EDIT (in the end what you want is similar to): I do see these two non-default options CUBLAS_COMPUTE_32F_FAST_16F in
Allows the library to use Tensor Cores with automatic down-conversion and 16-bit half-precision compute for 32-bit input and output matrices.
and CUBLAS_COMPUTE_32F_FAST_16BF that is interesting, but you are after similar for double-single down-convertion (or double-single-half) that I do not see available. I only see CUBLAS_COMPUTE_64F (default) and CUBLAS_COMPUTE_64F_PEDANTIC.
This might change, since the idea is the same, and I think the new Apere hardware could support such a changed library.
Starting with cuBLAS version 11.0.0, the library will automatically make use of Tensor Core capabilities wherever possible, unless they are explicitly disabled by selecting pedantic compute modes in cuBLAS (see cublasSetMathMode(), cublasMath_t).
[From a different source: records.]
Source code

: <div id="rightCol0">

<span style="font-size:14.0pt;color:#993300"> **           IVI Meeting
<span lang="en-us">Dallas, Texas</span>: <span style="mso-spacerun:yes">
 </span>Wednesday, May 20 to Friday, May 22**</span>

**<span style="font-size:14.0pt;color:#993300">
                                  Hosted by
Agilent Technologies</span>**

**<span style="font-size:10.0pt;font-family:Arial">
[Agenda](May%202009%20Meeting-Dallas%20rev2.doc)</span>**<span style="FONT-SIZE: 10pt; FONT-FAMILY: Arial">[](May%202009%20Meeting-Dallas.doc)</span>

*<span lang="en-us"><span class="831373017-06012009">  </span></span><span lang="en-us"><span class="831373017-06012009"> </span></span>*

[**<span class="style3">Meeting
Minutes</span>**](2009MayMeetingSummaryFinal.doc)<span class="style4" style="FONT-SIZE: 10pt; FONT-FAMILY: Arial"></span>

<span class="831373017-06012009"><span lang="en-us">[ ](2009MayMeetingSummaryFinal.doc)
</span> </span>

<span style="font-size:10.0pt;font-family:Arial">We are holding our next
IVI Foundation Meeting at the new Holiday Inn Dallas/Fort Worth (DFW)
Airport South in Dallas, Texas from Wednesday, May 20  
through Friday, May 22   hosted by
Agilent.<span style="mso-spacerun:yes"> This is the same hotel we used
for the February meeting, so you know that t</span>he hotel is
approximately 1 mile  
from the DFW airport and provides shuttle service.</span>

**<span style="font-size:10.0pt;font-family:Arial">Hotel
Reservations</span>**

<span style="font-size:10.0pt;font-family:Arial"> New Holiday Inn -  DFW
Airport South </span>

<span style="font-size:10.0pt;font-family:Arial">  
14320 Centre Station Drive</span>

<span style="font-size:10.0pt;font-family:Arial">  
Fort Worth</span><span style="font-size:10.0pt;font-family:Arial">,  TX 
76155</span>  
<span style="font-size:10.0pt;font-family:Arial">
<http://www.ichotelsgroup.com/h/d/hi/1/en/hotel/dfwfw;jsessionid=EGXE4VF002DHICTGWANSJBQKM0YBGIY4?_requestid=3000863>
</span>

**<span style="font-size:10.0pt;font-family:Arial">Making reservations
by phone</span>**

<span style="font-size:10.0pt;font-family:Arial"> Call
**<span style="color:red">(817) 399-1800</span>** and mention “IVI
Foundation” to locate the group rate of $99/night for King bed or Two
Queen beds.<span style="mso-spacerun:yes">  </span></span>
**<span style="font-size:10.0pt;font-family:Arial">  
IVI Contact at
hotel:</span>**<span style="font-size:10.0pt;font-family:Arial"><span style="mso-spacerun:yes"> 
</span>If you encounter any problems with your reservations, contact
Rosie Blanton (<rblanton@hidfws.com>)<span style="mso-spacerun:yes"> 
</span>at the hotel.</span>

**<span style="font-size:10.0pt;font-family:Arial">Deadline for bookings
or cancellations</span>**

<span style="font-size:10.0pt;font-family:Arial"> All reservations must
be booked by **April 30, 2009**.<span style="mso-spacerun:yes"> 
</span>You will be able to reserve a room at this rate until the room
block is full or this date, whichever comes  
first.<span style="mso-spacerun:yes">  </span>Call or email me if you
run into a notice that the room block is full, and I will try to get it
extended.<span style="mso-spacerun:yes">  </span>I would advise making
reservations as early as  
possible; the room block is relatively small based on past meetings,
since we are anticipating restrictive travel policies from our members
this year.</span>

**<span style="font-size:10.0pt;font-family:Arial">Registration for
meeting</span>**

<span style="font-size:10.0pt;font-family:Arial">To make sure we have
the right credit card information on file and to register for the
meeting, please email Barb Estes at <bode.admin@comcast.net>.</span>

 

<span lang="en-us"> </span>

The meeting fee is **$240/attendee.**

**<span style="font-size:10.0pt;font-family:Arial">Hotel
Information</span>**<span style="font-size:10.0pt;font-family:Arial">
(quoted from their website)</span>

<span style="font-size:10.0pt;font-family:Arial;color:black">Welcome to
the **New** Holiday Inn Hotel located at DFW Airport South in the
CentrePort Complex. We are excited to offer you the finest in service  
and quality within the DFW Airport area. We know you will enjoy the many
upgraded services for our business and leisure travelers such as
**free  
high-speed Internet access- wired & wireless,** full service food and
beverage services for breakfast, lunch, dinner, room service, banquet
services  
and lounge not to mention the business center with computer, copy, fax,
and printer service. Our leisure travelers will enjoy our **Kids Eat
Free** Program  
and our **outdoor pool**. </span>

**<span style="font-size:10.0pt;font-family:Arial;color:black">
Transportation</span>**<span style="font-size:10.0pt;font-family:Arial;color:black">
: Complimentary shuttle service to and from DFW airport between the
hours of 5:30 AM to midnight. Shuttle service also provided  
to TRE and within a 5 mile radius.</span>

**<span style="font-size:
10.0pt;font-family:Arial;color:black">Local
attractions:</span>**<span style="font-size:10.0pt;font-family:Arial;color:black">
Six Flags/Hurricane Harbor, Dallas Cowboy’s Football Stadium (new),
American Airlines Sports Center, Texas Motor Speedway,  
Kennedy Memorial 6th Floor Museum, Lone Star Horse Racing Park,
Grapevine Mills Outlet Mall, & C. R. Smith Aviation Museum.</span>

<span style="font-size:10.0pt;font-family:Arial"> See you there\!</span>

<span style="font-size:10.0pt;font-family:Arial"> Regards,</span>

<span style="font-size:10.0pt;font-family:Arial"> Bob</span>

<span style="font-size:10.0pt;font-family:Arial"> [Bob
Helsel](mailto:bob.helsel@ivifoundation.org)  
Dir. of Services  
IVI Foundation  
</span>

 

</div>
It should be noted that the library will pick a Tensor Core enabled implementation wherever it determines that it would provide the best performance.
I googled FFT and Tensor Cores and found lots of results, e.g. paper: “Optimizing the Fast Fourier Transform using MixedPrecision on Tensor Core Hardware”. Such is possible, using the above, for FP32 and “This work paves the way for using tensor cores for high precision inputs.”
I first found:
The Fourier transforms of this algorithm can be computed relatively fast using the fast Fourier transform (FFT). The split-step Fourier method can therefore be much faster than typical finite difference methods.[5]
from the paper above:
Implementing the FFT on the graphics card is a relatively
straightforward process simplified by utilizing the commonly
used cuBLAS library API.
The algorithm consists of 3 major arithmetic operations:
splitting FP32 numbers into two FP16 numbers, transposing
matrices, and multiplying matrices. Customized kernels are
written for the splitting operation and the transpose operation.
The matrix multiplication is computed using the CublasGem-
mEx and CublasGemmStridedBatch functions.
Of the three operations, only the matrix multiplication
operation utilizes the tensor core hardware.